=== EXTRACTED MATERIAL ===
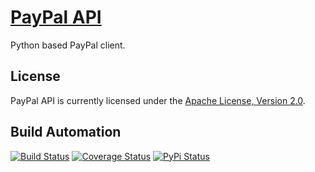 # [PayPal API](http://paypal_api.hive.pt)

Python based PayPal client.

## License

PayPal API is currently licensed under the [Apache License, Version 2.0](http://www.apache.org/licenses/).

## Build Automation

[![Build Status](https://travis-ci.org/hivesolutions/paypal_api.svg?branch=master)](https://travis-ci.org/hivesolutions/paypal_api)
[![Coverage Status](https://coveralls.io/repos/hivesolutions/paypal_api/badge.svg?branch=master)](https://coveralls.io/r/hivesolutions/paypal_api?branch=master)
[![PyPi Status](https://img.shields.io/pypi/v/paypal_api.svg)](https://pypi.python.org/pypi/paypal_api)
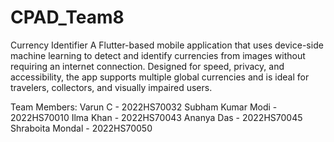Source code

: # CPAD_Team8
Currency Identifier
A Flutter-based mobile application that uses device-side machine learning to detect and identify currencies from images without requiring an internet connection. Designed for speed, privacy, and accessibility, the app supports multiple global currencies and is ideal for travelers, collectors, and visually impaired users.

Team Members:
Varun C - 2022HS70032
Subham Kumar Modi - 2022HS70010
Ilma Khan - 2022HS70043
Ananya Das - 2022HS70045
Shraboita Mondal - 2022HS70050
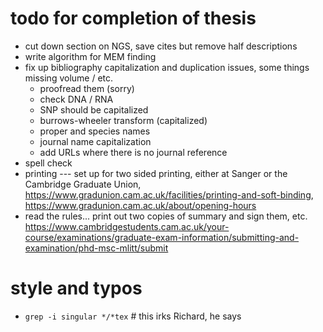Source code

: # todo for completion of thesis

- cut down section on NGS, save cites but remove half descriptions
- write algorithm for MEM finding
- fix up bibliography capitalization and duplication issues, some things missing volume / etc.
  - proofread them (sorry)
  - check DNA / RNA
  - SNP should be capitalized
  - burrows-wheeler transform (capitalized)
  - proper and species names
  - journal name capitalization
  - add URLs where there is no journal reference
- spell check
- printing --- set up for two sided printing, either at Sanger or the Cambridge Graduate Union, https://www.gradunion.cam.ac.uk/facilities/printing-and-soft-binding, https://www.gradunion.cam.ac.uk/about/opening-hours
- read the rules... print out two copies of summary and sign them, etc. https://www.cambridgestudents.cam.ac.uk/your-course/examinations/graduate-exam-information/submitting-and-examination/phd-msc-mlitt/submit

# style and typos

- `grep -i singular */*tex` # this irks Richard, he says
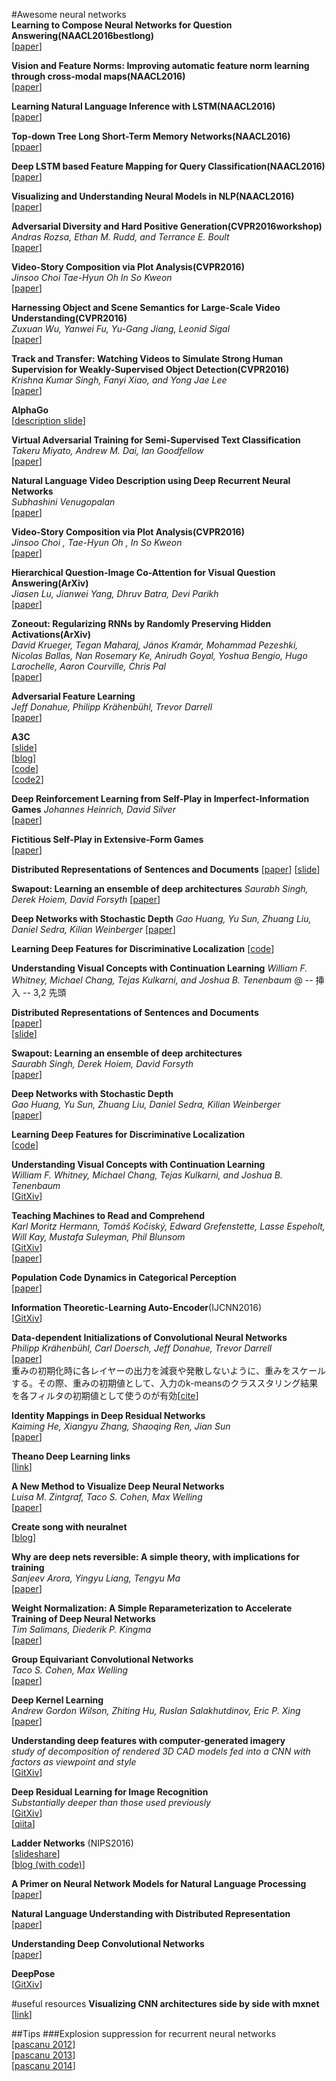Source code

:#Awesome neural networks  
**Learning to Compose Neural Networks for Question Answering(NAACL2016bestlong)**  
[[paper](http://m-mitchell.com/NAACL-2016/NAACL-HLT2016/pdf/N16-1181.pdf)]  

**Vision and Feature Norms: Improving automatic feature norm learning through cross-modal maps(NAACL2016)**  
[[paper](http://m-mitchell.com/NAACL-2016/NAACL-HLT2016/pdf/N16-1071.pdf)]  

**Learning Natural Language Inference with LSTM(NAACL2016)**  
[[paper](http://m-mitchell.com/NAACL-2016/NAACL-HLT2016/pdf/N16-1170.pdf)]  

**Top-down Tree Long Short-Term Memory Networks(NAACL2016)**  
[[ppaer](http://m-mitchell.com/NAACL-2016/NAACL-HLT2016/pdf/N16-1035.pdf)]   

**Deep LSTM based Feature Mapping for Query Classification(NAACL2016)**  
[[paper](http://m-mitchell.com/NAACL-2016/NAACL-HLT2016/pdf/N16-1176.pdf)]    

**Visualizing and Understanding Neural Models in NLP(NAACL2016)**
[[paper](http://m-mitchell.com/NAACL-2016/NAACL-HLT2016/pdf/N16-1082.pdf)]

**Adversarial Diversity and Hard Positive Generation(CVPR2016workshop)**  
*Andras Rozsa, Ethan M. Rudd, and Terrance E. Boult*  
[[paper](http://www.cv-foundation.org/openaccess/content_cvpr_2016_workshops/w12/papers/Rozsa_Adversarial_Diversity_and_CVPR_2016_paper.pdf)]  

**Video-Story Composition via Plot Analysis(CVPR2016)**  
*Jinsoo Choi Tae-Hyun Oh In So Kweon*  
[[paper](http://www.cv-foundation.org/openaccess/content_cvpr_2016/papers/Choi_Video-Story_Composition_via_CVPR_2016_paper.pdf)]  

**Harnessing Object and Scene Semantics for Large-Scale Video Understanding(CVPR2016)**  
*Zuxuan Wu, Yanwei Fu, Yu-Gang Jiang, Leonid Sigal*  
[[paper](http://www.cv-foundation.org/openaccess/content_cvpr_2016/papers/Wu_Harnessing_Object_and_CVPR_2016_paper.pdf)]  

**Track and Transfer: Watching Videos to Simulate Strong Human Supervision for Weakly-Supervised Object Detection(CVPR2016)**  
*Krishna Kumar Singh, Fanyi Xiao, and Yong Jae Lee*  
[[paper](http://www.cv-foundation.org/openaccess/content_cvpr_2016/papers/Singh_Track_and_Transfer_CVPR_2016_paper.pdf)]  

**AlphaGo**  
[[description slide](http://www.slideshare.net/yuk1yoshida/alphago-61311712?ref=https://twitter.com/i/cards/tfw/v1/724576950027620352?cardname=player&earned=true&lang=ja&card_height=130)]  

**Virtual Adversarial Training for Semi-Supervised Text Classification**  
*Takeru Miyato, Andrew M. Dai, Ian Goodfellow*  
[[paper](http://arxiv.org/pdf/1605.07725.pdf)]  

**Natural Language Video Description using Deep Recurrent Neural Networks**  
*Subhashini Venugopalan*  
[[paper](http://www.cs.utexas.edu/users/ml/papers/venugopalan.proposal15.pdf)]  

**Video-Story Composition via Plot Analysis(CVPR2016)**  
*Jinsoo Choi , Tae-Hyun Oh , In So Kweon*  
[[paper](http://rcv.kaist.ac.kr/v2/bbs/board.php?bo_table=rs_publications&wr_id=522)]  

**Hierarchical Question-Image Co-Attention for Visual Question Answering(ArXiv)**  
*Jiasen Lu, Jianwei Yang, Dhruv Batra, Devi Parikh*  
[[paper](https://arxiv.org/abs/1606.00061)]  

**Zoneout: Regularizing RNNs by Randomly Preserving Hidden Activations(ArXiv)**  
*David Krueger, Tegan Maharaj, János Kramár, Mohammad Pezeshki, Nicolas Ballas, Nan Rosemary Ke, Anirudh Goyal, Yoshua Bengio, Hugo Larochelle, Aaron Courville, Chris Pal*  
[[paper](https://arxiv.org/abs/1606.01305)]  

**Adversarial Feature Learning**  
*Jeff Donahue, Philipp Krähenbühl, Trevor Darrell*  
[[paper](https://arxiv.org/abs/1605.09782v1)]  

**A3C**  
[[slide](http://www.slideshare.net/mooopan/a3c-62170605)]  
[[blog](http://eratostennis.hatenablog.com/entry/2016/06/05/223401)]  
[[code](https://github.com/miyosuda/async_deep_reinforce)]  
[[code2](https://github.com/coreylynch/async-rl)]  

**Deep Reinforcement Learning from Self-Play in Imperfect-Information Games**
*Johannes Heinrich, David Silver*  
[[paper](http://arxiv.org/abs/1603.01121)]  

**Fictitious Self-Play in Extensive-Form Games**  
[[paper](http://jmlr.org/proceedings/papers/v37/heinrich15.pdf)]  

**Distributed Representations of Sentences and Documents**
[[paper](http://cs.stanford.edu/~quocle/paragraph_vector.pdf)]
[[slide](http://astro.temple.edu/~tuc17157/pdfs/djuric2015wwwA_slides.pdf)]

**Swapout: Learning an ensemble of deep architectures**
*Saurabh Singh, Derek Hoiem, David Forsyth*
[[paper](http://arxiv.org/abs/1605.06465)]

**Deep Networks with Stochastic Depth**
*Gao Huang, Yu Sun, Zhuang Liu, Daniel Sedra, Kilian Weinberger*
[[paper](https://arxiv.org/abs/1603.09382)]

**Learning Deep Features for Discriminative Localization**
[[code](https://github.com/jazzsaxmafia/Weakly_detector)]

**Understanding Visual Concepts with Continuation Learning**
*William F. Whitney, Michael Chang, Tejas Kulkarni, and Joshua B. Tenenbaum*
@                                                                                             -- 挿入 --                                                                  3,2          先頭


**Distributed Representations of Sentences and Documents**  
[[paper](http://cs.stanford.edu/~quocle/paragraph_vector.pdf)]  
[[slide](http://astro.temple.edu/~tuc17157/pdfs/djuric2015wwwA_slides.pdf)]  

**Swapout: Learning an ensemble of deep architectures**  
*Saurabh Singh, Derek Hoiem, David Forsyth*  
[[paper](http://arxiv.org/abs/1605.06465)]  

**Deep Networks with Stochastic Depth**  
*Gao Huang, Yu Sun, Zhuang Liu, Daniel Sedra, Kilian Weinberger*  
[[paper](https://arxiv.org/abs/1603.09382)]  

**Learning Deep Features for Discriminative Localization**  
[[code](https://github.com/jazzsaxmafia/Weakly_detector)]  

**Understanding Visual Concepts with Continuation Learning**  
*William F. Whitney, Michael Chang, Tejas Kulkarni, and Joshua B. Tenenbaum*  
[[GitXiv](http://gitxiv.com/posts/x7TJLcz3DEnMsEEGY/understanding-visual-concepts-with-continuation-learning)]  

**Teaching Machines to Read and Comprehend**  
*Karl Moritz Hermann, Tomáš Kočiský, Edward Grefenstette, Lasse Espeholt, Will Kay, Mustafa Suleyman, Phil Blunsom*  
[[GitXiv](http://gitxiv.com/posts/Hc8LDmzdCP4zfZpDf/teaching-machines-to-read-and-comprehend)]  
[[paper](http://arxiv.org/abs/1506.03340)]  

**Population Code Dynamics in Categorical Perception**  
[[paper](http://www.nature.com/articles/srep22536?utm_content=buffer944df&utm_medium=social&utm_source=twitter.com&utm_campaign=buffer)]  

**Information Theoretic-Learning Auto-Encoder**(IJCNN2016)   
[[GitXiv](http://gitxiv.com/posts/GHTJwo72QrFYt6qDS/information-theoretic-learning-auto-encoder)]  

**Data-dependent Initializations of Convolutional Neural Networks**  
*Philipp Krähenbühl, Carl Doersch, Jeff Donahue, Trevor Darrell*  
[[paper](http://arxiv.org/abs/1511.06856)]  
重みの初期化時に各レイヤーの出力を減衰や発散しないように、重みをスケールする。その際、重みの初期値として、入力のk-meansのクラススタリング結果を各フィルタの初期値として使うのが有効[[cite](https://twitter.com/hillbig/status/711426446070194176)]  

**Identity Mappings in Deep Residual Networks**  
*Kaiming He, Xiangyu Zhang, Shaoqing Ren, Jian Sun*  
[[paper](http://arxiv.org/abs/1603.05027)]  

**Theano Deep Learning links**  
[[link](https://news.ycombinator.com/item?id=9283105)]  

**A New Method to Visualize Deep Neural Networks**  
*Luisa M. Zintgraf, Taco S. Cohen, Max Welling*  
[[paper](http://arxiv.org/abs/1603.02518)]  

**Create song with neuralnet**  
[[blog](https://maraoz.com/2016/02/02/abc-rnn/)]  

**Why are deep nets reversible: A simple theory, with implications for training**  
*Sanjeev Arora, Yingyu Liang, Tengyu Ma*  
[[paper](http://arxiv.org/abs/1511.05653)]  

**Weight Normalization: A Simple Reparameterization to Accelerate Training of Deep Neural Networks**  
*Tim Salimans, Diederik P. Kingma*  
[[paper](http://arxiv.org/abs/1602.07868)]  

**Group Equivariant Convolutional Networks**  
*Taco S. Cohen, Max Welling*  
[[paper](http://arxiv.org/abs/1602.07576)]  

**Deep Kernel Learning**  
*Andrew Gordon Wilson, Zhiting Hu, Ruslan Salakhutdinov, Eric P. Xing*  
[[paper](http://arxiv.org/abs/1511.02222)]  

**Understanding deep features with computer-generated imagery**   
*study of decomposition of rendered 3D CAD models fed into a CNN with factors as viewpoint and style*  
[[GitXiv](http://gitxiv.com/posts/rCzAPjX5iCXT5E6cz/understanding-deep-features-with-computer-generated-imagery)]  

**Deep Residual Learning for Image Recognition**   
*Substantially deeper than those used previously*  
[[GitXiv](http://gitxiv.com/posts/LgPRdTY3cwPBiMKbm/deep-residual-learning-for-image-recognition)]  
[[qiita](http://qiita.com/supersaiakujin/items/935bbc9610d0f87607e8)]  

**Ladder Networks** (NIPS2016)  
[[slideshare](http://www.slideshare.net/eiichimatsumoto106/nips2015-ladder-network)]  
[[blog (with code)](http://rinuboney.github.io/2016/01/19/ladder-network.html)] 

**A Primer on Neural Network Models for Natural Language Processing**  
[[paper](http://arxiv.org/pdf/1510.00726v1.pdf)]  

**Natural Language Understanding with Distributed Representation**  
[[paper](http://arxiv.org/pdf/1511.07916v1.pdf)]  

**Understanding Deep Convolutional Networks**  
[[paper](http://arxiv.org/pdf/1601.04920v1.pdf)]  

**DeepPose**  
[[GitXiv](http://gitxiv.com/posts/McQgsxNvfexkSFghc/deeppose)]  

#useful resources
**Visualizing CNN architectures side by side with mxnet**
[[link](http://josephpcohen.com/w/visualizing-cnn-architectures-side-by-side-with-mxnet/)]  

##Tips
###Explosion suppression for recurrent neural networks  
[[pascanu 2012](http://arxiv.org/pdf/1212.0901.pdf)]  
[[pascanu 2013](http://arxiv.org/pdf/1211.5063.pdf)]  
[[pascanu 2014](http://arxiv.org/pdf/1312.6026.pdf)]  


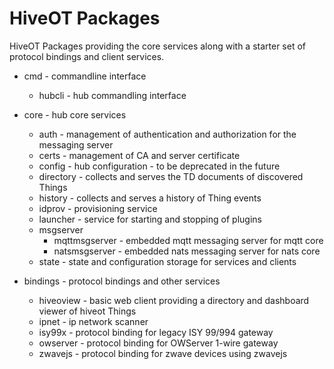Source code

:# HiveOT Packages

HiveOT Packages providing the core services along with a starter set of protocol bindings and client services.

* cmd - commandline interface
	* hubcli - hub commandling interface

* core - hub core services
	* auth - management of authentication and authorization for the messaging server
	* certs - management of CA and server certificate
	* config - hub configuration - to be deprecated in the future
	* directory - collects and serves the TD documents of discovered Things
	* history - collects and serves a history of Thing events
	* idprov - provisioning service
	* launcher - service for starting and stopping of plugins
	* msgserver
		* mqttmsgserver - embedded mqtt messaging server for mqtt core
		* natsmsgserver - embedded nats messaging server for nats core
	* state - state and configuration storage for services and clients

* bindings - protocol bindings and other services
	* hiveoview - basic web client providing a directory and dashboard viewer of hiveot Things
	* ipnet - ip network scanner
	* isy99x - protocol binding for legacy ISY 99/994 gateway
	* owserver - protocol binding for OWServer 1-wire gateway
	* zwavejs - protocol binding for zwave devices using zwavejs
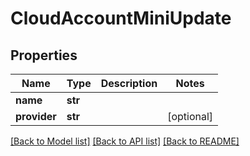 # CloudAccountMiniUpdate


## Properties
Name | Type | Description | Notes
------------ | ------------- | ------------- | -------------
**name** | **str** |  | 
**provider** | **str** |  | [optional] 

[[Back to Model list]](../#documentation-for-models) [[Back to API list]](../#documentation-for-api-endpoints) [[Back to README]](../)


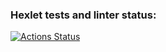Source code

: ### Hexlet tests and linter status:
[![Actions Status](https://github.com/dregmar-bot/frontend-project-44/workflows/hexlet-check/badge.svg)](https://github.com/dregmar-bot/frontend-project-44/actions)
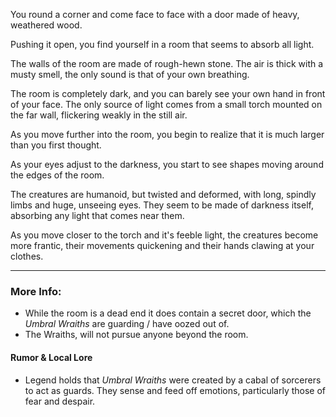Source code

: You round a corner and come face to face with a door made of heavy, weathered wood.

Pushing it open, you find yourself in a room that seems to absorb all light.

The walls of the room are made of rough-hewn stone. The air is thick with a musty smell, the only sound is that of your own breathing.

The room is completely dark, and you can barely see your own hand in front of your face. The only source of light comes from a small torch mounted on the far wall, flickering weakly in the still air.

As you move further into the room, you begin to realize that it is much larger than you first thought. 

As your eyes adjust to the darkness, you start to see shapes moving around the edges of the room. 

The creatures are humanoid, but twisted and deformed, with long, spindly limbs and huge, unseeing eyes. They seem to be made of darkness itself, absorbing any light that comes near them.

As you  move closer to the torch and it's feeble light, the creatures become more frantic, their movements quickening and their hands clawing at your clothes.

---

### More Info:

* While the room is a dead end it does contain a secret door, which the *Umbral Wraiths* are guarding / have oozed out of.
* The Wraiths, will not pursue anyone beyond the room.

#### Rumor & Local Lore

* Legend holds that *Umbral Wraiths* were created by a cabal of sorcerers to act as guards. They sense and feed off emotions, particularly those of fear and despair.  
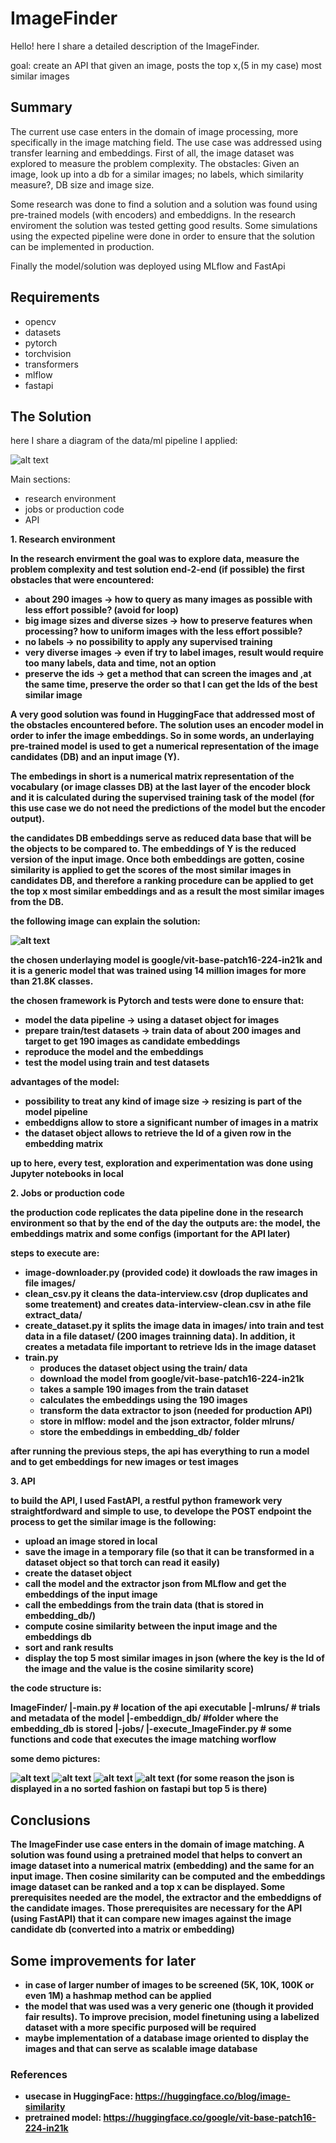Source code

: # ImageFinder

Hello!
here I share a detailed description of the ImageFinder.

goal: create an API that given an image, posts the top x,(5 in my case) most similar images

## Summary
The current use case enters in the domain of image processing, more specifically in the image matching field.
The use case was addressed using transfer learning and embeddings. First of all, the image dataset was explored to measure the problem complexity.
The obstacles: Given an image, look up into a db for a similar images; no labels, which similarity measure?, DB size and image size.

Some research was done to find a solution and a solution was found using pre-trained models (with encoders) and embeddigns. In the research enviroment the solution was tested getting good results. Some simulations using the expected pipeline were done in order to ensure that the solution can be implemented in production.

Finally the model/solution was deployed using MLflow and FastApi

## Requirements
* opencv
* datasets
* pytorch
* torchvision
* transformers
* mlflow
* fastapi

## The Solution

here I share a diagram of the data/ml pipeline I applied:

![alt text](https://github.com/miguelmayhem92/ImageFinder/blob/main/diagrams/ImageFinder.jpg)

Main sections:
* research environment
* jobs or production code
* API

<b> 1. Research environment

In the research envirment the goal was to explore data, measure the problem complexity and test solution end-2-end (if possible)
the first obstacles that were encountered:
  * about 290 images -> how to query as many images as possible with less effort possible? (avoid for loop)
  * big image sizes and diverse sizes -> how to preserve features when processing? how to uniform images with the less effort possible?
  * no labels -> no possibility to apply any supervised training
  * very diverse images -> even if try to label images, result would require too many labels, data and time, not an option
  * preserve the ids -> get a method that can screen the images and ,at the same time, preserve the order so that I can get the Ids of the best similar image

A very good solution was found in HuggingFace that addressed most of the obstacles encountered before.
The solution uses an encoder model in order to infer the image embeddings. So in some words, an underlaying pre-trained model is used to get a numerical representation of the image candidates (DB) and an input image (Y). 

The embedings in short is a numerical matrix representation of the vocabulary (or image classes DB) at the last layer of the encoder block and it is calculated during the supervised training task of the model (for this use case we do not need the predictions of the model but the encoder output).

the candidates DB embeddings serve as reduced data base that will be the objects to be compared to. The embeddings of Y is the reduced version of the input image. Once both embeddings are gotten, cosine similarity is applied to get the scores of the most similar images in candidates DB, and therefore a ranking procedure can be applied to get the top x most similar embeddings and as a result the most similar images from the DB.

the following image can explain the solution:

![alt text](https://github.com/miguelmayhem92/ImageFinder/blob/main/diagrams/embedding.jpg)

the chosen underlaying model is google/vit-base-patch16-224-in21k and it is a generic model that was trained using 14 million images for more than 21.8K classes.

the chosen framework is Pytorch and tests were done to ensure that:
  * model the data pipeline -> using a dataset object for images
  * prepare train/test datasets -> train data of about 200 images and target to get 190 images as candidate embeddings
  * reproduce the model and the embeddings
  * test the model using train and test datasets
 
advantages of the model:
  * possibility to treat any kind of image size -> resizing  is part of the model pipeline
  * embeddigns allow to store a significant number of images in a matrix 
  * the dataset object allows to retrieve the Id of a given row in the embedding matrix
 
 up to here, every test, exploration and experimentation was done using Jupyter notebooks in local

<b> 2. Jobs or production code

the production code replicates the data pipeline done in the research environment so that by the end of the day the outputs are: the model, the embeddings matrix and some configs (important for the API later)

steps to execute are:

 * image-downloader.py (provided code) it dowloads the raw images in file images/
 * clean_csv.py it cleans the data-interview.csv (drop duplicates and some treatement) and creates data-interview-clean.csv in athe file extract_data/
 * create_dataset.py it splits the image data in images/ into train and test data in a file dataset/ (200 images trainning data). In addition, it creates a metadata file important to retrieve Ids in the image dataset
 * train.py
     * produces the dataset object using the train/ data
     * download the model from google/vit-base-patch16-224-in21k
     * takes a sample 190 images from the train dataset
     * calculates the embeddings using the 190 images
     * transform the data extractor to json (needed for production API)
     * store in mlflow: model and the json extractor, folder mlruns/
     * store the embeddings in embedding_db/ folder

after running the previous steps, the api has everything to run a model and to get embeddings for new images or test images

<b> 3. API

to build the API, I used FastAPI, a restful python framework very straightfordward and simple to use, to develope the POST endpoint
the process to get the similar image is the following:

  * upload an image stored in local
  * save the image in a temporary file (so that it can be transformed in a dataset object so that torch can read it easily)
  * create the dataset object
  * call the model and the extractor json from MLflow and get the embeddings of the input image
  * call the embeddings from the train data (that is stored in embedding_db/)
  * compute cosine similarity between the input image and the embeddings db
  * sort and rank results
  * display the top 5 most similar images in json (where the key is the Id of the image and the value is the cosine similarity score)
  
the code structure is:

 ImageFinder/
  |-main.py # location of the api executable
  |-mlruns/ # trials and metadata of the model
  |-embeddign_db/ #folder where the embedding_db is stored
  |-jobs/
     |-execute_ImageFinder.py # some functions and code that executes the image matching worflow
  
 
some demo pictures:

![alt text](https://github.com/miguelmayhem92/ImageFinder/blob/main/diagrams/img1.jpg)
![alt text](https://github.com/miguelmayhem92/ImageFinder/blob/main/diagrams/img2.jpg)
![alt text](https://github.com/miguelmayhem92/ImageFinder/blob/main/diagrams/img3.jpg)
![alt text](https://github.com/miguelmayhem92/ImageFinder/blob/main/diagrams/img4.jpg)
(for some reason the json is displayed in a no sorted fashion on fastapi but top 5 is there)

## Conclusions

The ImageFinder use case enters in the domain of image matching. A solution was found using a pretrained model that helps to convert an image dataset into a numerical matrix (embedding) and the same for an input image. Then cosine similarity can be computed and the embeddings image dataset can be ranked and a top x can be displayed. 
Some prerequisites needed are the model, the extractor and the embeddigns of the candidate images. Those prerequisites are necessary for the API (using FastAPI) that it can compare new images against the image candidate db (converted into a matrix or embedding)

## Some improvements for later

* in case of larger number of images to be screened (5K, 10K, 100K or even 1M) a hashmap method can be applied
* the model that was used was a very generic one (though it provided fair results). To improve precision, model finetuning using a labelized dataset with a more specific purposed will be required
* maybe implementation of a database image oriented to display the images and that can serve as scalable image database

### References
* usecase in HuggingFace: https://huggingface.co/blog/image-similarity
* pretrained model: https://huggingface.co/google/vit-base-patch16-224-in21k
===
WORK INSTRUCTIONS:
Once the line with "[[pascanu 2012](http://arxiv.org/pdf/1212.0901.pdf)]" has been found above, output that line and every later line exactly, stopping after the line with "HiveOT Packages providing", and omit the pictures.

YOUR RESPONSE:
[[pascanu 2012](http://arxiv.org/pdf/1212.0901.pdf)]  
[[pascanu 2013](http://arxiv.org/pdf/1211.5063.pdf)]  
[[pascanu 2014](http://arxiv.org/pdf/1312.6026.pdf)]  


Source code

:# HiveOT Packages

HiveOT Packages providing the core services along with a starter set of protocol bindings and client services.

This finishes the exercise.